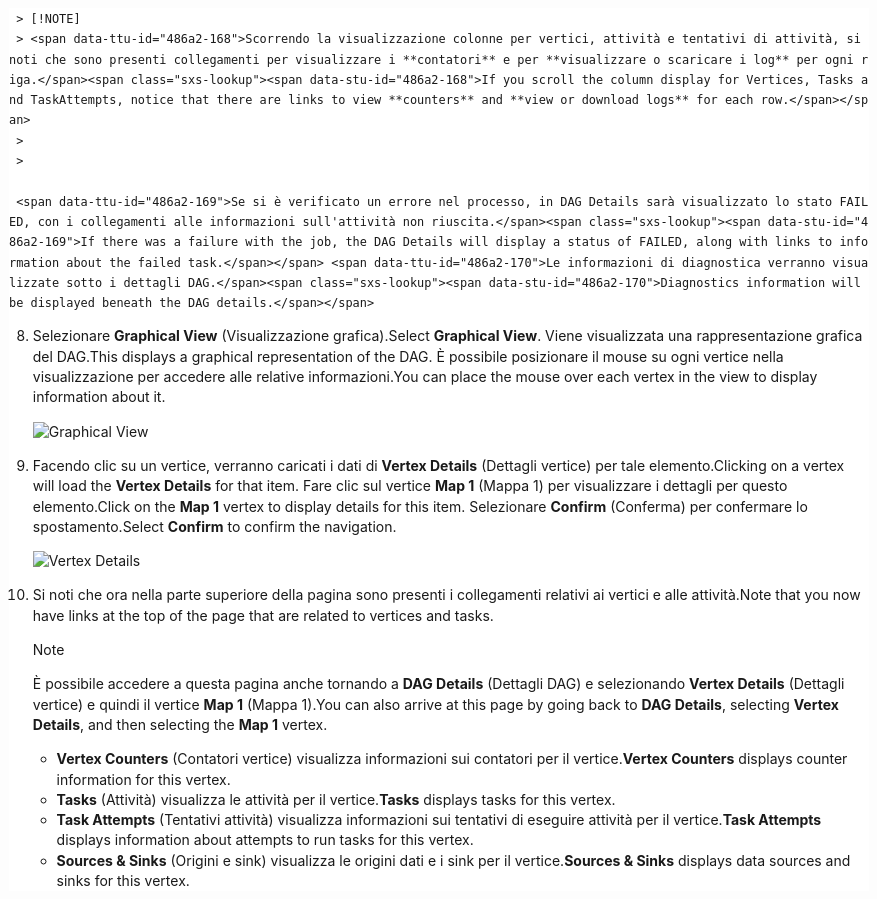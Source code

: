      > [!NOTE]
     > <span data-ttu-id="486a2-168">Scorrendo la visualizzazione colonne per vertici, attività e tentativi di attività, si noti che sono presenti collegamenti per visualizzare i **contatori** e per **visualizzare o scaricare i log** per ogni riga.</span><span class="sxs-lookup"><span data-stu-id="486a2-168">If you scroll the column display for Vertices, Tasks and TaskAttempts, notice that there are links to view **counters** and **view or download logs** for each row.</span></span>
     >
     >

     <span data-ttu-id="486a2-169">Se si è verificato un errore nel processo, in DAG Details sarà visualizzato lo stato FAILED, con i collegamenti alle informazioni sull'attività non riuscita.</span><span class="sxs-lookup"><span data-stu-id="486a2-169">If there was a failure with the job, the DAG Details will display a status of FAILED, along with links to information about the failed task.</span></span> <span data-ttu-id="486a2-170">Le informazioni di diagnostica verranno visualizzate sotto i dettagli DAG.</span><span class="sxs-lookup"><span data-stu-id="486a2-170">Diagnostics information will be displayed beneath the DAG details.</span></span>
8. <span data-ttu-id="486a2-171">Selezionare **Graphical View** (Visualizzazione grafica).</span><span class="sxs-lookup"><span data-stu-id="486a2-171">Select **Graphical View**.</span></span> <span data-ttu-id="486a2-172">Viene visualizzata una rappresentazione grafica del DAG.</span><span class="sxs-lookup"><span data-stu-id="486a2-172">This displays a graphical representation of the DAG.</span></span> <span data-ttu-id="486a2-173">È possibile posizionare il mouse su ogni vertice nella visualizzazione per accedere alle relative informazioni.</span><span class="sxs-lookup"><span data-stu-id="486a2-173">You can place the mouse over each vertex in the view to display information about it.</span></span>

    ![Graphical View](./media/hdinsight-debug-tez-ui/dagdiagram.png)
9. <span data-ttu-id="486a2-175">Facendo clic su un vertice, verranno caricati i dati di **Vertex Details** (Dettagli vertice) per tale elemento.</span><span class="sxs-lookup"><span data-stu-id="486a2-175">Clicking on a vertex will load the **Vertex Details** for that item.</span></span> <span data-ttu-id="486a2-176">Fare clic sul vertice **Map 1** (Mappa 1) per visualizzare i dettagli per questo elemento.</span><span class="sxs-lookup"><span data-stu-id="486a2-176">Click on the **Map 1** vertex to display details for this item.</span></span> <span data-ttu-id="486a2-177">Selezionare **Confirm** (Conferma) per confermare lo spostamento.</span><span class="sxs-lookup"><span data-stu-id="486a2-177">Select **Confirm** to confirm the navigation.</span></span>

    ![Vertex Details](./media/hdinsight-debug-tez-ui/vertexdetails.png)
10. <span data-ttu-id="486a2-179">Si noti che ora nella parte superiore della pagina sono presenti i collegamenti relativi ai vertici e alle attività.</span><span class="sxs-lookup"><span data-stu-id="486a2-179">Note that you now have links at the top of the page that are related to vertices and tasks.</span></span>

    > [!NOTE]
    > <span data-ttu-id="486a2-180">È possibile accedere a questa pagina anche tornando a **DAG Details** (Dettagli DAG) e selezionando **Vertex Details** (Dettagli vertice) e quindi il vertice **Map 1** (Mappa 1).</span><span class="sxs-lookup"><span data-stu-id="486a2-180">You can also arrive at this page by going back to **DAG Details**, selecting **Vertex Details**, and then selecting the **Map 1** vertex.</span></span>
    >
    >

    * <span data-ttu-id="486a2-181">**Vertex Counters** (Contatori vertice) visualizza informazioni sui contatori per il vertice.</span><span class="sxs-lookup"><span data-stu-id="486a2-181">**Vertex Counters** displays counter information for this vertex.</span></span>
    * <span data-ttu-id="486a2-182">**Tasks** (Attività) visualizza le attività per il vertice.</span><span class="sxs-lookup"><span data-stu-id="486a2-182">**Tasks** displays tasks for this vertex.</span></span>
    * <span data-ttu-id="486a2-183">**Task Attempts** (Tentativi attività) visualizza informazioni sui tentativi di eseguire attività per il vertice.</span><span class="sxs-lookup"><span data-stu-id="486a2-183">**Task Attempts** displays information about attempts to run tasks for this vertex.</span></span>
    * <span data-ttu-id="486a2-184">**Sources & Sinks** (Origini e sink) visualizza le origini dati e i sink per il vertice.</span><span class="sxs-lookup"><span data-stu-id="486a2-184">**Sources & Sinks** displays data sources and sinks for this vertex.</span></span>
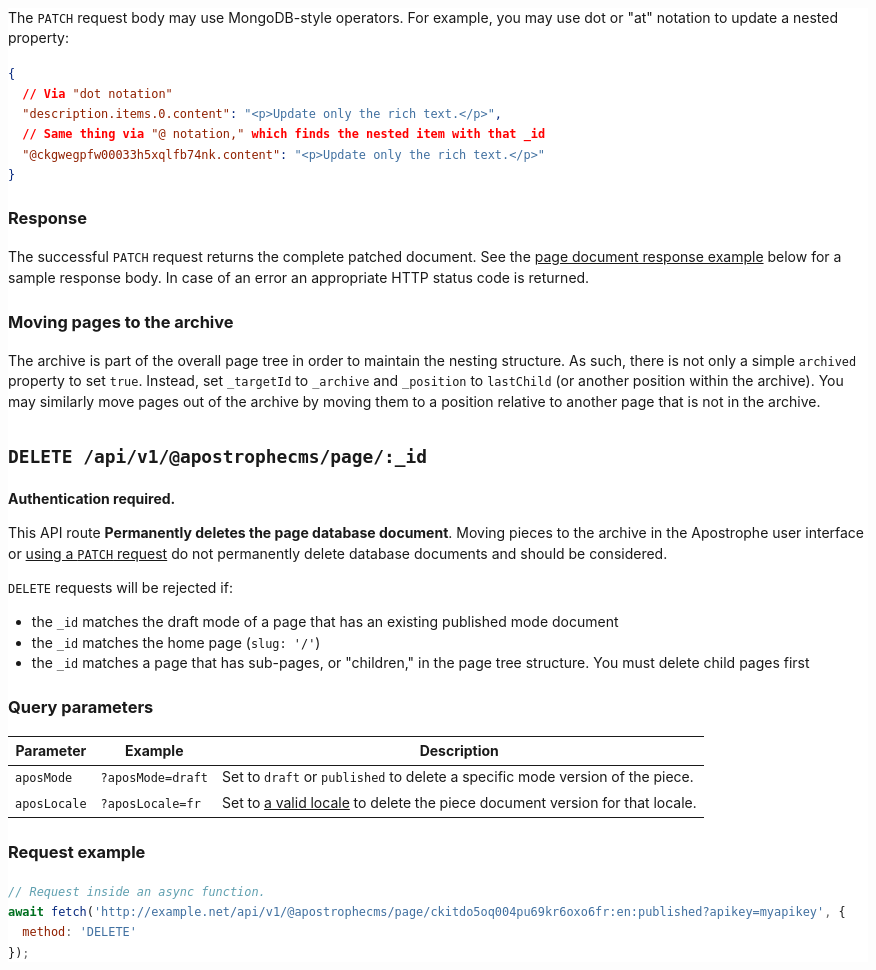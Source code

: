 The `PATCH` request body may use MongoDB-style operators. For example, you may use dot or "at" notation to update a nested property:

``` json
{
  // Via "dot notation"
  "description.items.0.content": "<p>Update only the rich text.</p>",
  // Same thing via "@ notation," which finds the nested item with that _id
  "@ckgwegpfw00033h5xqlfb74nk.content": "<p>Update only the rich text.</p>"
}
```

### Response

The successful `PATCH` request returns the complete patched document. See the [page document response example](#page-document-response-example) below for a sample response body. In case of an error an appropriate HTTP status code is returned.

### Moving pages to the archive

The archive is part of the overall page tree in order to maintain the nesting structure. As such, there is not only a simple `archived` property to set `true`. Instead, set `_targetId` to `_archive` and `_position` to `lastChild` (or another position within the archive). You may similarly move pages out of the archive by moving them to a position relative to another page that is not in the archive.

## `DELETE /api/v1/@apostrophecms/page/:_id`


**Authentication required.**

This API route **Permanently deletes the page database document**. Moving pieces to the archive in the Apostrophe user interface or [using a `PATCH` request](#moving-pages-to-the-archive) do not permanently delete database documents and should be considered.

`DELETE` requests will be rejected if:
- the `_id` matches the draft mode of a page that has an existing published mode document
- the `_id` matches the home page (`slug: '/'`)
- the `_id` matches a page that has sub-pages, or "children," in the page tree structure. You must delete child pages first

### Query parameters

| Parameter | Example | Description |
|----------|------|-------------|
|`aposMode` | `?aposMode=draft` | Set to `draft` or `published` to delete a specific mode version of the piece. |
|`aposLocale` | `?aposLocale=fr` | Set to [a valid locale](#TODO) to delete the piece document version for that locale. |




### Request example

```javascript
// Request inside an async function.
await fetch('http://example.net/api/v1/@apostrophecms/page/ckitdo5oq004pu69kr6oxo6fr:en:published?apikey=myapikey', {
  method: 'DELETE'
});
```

▶ **EXERCISE BRIEF**:
Where a line in the records above contains the string "matches", return that line.

▶ **SOLUTION FOR THIS EXERCISE**:
- the `_id` matches the draft mode of a page that has an existing published mode document
- the `_id` matches the home page (`slug: '/'`)
- the `_id` matches a page that has sub-pages, or "children," in the page tree structure. You must delete child pages first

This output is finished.